Code Monkey home page Code Monkey logo

camus's Introduction

####Camus is being phased out and replaced by Gobblin. For those using or interested in Camus, we suggest taking a look at Gobblin.

Intro

Camus is LinkedIn's Kafka->HDFS pipeline. It is a mapreduce job that does distributed data loads out of Kafka. It includes the following features:

  • Automatic discovery of topics
  • Avro schema management / In progress
  • Date partitioning

It is used at LinkedIn where it processes tens of billions of messages per day. You can get a basic overview from this paper: Building LinkedIn’s Real-time Activity Data Pipeline.

There is a Google Groups mailing list that you can email or search if you have any questions.

For a more detailed documentation on the main Camus components, please see Camus InputFormat and OutputFormat Behavior

Brief Overview

All work is done within a single Hadoop job divided into three stages:

  1. Setup stage fetches available topics and partitions from Zookeeper and the latest offsets from the Kafka Nodes.

  2. Hadoop job stage allocates topic pulls among a set number of tasks.
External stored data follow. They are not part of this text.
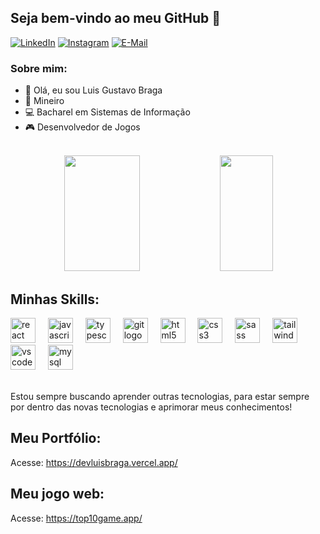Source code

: ## Seja bem-vindo ao meu GitHub 👋

[![LinkedIn](https://img.shields.io/badge/LinkedIn-0077B5?style=for-the-badge&logo=linkedin&logoColor=white)](https://www.linkedin.com/in/luis-gustavo-braga/)
[![Instagram](https://img.shields.io/badge/instagram-E4405F.svg?style=for-the-badge&logo=instagram&logoColor=white)](https://www.instagram.com/luisgbrasil/)
[![E-Mail](https://img.shields.io/badge/e‑mail-D14836.svg?style=for-the-badge&logo=GMail&logoColor=white)](mailto:luisgustavobsilva@gmail.com)

### Sobre mim:

- 👋 Olá, eu sou Luis Gustavo Braga
- :cheese: Mineiro
- 💻 Bacharel em Sistemas de Informação
- 🎮 Desenvolvedor de Jogos



<br />

<div align="center">
     <img width="49%" height="185px" src="https://github-readme-stats.vercel.app/api?username=LuisBraga31&show_icons=true&count_private=true&title_color=00abf0&icon_color=00abf0&border_color=00abf0&text_color=00abf0&bg_color=0d1117&rank_icon=github"/> 
    <img width="41%" height="185px" src="https://github-readme-stats.vercel.app/api/top-langs/?username=LuisBraga31&layout=compact&border_color=00abf0&title_color=00abf0&text_color=c9d1d9&bg_color=0d1117" />
</div>

## Minhas Skills:

<div align="left">
  <img src="https://cdn.jsdelivr.net/gh/devicons/devicon/icons/react/react-original.svg" height="40" alt="react logo"  />
  <img width="12" />
  <img src="https://cdn.jsdelivr.net/gh/devicons/devicon/icons/javascript/javascript-original.svg" height="40" alt="javascript logo"  />
  <img width="12" />
  <img src="https://cdn.jsdelivr.net/gh/devicons/devicon/icons/typescript/typescript-original.svg" height="40" alt="typescript logo"  />
  <img width="12" />
  <img src="https://cdn.jsdelivr.net/gh/devicons/devicon/icons/git/git-original.svg" height="40" alt="git logo"  />
  <img width="12" />
  <img src="https://cdn.jsdelivr.net/gh/devicons/devicon/icons/html5/html5-original.svg" height="40" alt="html5 logo"  />
  <img width="12" />
  <img src="https://cdn.jsdelivr.net/gh/devicons/devicon/icons/css3/css3-original.svg" height="40" alt="css3 logo"  />
  <img width="12" />
  <img src="https://cdn.jsdelivr.net/gh/devicons/devicon/icons/sass/sass-original.svg" height="40" alt="sass logo"  />
  <img width="12" />
  <img src="https://cdn.jsdelivr.net/gh/devicons/devicon/icons/tailwindcss/tailwindcss-original-wordmark.svg" height="40" alt="tailwindcss logo"  />
  <img width="12" />
  <img src="https://cdn.jsdelivr.net/gh/devicons/devicon/icons/vscode/vscode-original.svg" height="40" alt="vscode logo"  />
  <img width="12" />
  <img src="https://cdn.jsdelivr.net/gh/devicons/devicon/icons/mysql/mysql-original.svg" height="40" alt="mysql logo"  />
</div><br/>

Estou sempre buscando aprender outras tecnologias, para estar sempre por dentro das novas tecnologias e aprimorar meus conhecimentos!

## Meu Portfólio:

Acesse: https://devluisbraga.vercel.app/

## Meu jogo web:
Acesse: https://top10game.app/

###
Each task does the following:

    • Fetch events from Kafka server and collect count statistics.
    • Move data files to corresponding directories based on timestamps of events.
    • Produce count events and write to HDFS. * TODO: Determine status of open sourcing Kafka Audit.
    • Store updated offsets in HDFS.
  3. Cleanup stage reads counts from all tasks, aggregates the values, and submits the results to Kafka for consumption by Kafka Audit.

Setup Stage

  1. Setup stage fetches from Zookeeper Kafka broker urls and topics (in /brokers/id and /brokers/topics). This data is transient and will be gone once Kafka server is down.

  2. Topic offsets stored in HDFS. Camus maintains its own status by storing offset for each topic in HDFS. This data is persistent.
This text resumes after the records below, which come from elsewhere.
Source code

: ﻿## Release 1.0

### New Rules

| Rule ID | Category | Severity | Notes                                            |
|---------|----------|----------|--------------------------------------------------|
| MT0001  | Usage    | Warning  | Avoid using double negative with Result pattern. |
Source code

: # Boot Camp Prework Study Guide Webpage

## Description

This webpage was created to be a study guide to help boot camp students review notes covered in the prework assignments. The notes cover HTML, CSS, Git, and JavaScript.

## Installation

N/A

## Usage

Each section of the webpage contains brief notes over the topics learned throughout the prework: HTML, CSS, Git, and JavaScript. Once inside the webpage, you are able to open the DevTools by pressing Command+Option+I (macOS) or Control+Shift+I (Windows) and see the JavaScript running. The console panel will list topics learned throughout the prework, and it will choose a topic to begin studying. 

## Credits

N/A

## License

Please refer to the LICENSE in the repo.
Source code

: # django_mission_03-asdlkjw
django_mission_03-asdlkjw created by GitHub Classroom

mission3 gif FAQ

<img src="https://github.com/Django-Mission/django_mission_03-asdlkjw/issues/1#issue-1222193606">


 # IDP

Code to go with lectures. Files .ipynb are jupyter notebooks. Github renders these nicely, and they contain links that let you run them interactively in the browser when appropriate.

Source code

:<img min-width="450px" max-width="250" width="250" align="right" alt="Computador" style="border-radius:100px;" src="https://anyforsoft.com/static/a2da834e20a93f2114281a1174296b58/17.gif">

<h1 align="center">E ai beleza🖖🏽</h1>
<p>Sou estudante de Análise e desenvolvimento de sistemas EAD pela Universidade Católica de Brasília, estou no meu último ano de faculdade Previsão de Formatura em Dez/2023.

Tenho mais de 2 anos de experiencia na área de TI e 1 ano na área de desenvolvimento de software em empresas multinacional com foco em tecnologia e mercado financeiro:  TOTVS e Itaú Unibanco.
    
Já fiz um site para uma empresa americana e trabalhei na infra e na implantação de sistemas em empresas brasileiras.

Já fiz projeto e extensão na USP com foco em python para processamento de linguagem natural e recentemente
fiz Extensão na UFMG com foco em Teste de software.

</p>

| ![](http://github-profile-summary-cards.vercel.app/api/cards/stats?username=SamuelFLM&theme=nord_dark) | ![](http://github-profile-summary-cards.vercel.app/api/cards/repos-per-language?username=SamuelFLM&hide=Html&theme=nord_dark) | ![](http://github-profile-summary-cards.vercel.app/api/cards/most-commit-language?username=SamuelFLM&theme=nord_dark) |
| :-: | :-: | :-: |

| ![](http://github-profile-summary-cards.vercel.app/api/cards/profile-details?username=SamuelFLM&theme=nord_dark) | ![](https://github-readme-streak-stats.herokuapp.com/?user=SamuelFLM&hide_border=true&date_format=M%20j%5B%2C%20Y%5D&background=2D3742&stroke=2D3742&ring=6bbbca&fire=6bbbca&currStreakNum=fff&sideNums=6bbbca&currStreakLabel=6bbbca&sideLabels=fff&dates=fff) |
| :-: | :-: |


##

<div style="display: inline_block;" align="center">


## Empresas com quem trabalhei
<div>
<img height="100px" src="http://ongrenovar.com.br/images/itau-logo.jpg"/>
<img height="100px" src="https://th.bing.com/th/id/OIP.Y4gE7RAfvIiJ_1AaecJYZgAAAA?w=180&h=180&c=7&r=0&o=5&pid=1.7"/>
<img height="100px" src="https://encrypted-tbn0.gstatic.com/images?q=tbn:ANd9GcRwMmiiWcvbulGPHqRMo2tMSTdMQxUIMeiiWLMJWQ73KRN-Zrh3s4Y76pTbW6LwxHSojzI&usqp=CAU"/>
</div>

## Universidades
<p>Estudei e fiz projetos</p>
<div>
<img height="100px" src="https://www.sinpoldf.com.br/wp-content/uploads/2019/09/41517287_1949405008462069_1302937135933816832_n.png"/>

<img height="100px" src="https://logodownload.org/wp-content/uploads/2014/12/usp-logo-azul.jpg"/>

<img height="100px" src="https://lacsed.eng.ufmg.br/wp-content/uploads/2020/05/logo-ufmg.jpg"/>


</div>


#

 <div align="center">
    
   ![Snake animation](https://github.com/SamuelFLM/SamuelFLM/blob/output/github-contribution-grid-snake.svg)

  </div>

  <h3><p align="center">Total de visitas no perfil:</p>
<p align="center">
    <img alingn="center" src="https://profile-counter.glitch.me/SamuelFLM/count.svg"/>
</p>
  3. Setup stage allocates all topics and partitions among a fixed number of tasks.

Hadoop Stage

1. Pulling the Data

Each hadoop task uses a list of topic partitions with offsets generated by setup stage as input. It uses them to initialize Kafka requests and fetch events from Kafka brokers. Each task generates four types of outputs (by using a custom MultipleOutputFormat): Avro data files, Count statistics files, Updated offset files, and Error files.

  • Note, each task generates an error file even if no errors were encountered. If no errors occurred, the file is empty.

2. Committing the data

Once a task has successfully completed, all topics pulled are committed to their final output directories. If a task doesn't complete successfully, then none of the output is committed. This allows the hadoop job to use speculative execution. Speculative execution happens when a task appears to be running slowly. In that case the job tracker then schedules the task on a different node and runs both the main task and the speculative task in parallel. Once one of the tasks completes, the other task is killed. This prevents a single overloaded hadoop node from slowing down the entire ETL.

3. Producing Audit Counts

Successful tasks also write audit counts to HDFS.

4. Storing the Offsets

Final offsets are written to HDFS and consumed by the subsequent job.

Job Cleanup

Once the hadoop job has completed, the main client reads all the written audit counts and aggregates them. The aggregated results are then submitted to Kafka.

Setting up Camus

Building the project

You can build Camus with:

mvn clean package

Note that there are two jars that are not currently in a public Maven repo. These jars (kafka-0.7.2 and avro-schema-repository-1.74-SNAPSHOT) are supplied in the lib directory, and maven will automatically install them into your local Maven cache (usually ~/.m2).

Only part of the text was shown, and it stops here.